WHAT THE TASK REQUIRES: Gather the lines from the material that contain "code".

# # #

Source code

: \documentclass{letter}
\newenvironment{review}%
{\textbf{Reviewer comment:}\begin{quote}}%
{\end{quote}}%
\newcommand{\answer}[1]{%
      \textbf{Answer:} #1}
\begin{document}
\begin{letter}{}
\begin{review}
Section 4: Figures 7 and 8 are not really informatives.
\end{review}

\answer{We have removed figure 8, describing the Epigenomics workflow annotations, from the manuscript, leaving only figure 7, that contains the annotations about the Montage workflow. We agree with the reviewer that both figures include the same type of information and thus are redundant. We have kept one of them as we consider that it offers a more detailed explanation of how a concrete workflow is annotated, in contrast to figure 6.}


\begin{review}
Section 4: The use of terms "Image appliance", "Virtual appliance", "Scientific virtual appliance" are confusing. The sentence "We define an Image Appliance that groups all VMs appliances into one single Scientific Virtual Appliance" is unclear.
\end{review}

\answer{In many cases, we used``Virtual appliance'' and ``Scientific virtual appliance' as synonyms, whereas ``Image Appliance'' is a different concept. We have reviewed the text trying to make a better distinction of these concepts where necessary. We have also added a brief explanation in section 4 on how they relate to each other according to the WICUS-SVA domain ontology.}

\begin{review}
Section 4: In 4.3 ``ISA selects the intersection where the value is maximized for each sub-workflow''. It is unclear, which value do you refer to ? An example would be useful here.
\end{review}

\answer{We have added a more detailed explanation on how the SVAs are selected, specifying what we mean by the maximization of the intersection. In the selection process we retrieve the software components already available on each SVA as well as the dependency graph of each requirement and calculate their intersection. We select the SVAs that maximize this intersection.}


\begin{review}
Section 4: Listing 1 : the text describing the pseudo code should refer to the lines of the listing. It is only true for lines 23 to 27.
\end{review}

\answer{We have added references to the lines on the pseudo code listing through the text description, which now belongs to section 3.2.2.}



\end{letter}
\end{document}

# # #

FINISHED TASK:
Source code
Section 4: Listing 1 : the text describing the pseudo code should refer to the lines of the listing. It is only true for lines 23 to 27.
\answer{We have added references to the lines on the pseudo code listing through the text description, which now belongs to section 3.2.2.}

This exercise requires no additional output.